Books like this are vital reading for geoscientists (especially white geoscientists) b/c geoscience is one of the whitest STEM fields, but many of its real impacts (e.g. climate policy) have a history of disproportionately harming communities of color. https://www.nature.com/articles/s41561-018-0116-6
Geoscientists have a habit of portraying our entire field as a wild nature adventure.
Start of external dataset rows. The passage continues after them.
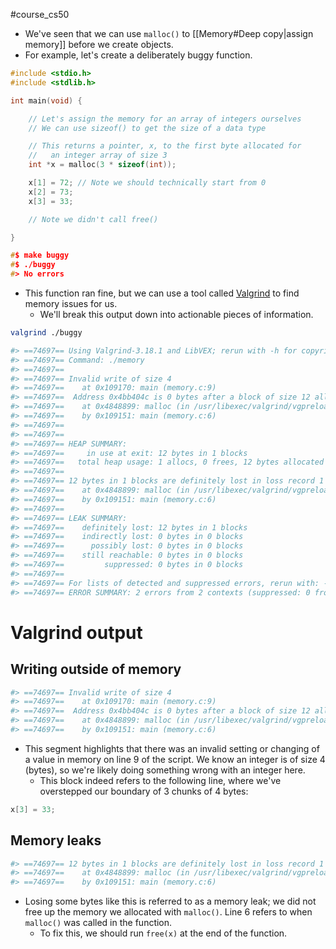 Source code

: #course_cs50 

- We've seen that we can use `malloc()` to [[Memory#Deep copy|assign memory]] before we create objects.
- For example, let's create a deliberately buggy function.

```C
#include <stdio.h>
#include <stdlib.h>

int main(void) {

    // Let's assign the memory for an array of integers ourselves
    // We can use sizeof() to get the size of a data type

    // This returns a pointer, x, to the first byte allocated for 
    //   an integer array of size 3
    int *x = malloc(3 * sizeof(int));

    x[1] = 72; // Note we should technically start from 0
    x[2] = 73;
    x[3] = 33;

    // Note we didn't call free()

}

#$ make buggy
#$ ./buggy
#> No errors
```

- This function ran fine, but we can use a tool called [Valgrind](https://valgrind.org/) to find memory issues for us.
    - We'll break this output down into actionable pieces of information.

```bash
valgrind ./buggy

#> ==74697== Using Valgrind-3.18.1 and LibVEX; rerun with -h for copyright info
#> ==74697== Command: ./memory
#> ==74697== 
#> ==74697== Invalid write of size 4
#> ==74697==    at 0x109170: main (memory.c:9)
#> ==74697==  Address 0x4bb404c is 0 bytes after a block of size 12 alloc'd
#> ==74697==    at 0x4848899: malloc (in /usr/libexec/valgrind/vgpreload_memcheck-amd64-linux.so)
#> ==74697==    by 0x109151: main (memory.c:6)
#> ==74697== 
#> ==74697== 
#> ==74697== HEAP SUMMARY:
#> ==74697==     in use at exit: 12 bytes in 1 blocks
#> ==74697==   total heap usage: 1 allocs, 0 frees, 12 bytes allocated
#> ==74697== 
#> ==74697== 12 bytes in 1 blocks are definitely lost in loss record 1 of 1
#> ==74697==    at 0x4848899: malloc (in /usr/libexec/valgrind/vgpreload_memcheck-amd64-linux.so)
#> ==74697==    by 0x109151: main (memory.c:6)
#> ==74697== 
#> ==74697== LEAK SUMMARY:
#> ==74697==    definitely lost: 12 bytes in 1 blocks
#> ==74697==    indirectly lost: 0 bytes in 0 blocks
#> ==74697==      possibly lost: 0 bytes in 0 blocks
#> ==74697==    still reachable: 0 bytes in 0 blocks
#> ==74697==         suppressed: 0 bytes in 0 blocks
#> ==74697== 
#> ==74697== For lists of detected and suppressed errors, rerun with: -s
#> ==74697== ERROR SUMMARY: 2 errors from 2 contexts (suppressed: 0 from 0)
```

# Valgrind output

## Writing outside of memory

```bash
#> ==74697== Invalid write of size 4
#> ==74697==    at 0x109170: main (memory.c:9)
#> ==74697==  Address 0x4bb404c is 0 bytes after a block of size 12 alloc'd
#> ==74697==    at 0x4848899: malloc (in /usr/libexec/valgrind/vgpreload_memcheck-amd64-linux.so)
#> ==74697==    by 0x109151: main (memory.c:6)
```

- This segment highlights that there was an invalid setting or changing of a value in memory on line 9 of the script. We know an integer is of size 4 (bytes), so we're likely doing something wrong with an integer here.
    - This block indeed refers to the following line, where we've overstepped our boundary of 3 chunks of 4 bytes:

```C
x[3] = 33;
```

## Memory leaks

```bash
#> ==74697== 12 bytes in 1 blocks are definitely lost in loss record 1 of 1
#> ==74697==    at 0x4848899: malloc (in /usr/libexec/valgrind/vgpreload_memcheck-amd64-linux.so)
#> ==74697==    by 0x109151: main (memory.c:6)
```

- Losing some bytes like this is referred to as a memory leak; we did not free up the memory we allocated with `malloc()`. Line 6 refers to when `malloc()` was called in the function.
    - To fix this, we should run `free(x)` at the end of the function. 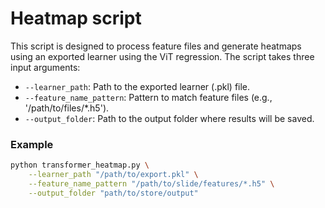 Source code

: # Heatmap script

This script is designed to process feature files and generate heatmaps using an exported learner using the ViT regression. The script takes three input arguments:

- `--learner_path`: Path to the exported learner (.pkl) file.
- `--feature_name_pattern`: Pattern to match feature files (e.g., '/path/to/files/*.h5').
- `--output_folder`: Path to the output folder where results will be saved.


### Example

```bash
python transformer_heatmap.py \
    --learner_path "/path/to/export.pkl" \
    --feature_name_pattern "/path/to/slide/features/*.h5" \
    --output_folder "path/to/store/output"
```

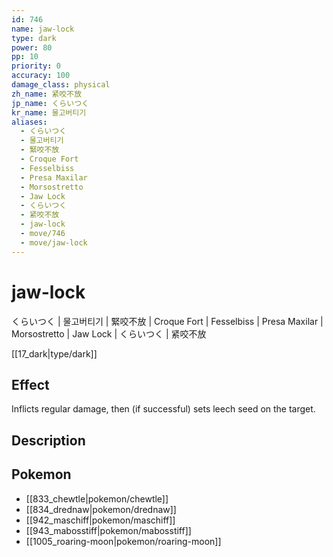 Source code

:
 ```yaml
---
id: 746
name: jaw-lock
type: dark
power: 80
pp: 10
priority: 0
accuracy: 100
damage_class: physical
zh_name: 紧咬不放
jp_name: くらいつく
kr_name: 물고버티기
aliases:
  - くらいつく
  - 물고버티기
  - 緊咬不放
  - Croque Fort
  - Fesselbiss
  - Presa Maxilar
  - Morsostretto
  - Jaw Lock
  - くらいつく
  - 紧咬不放
  - jaw-lock
  - move/746
  - move/jaw-lock
---
```

# jaw-lock
    
くらいつく | 물고버티기 | 緊咬不放 | Croque Fort | Fesselbiss | Presa Maxilar | Morsostretto | Jaw Lock | くらいつく | 紧咬不放

[[17_dark|type/dark]]

## Effect

Inflicts regular damage, then (if successful) sets leech seed on the target.

## Description



## Pokemon

- [[833_chewtle|pokemon/chewtle]]
- [[834_drednaw|pokemon/drednaw]]
- [[942_maschiff|pokemon/maschiff]]
- [[943_mabosstiff|pokemon/mabosstiff]]
- [[1005_roaring-moon|pokemon/roaring-moon]]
Field work is important to many (me included), but acting like that's the only way geoscience happens is misleading to everyone and hostile those who feel (justifiably) unsafe in outdoor spaces.
Geoscience (along with all STEM fields and academia in general) also has widespread and deep-seated problems with racism that damage recruitment, retention, and inclusion of Black scientists, which harms our science and our communities. https://www.nature.com/articles/s41561-019-0519-z
White geoscientists (like myself) have to educate ourselves from the existing literature (like this book) and from the experiences that Black people share, and use that information to be ACTIVELY anti-racist in our work and in our larger communities.
Let it be perfectly clear: in geoscience and everywhere, #BlackLivesMatter .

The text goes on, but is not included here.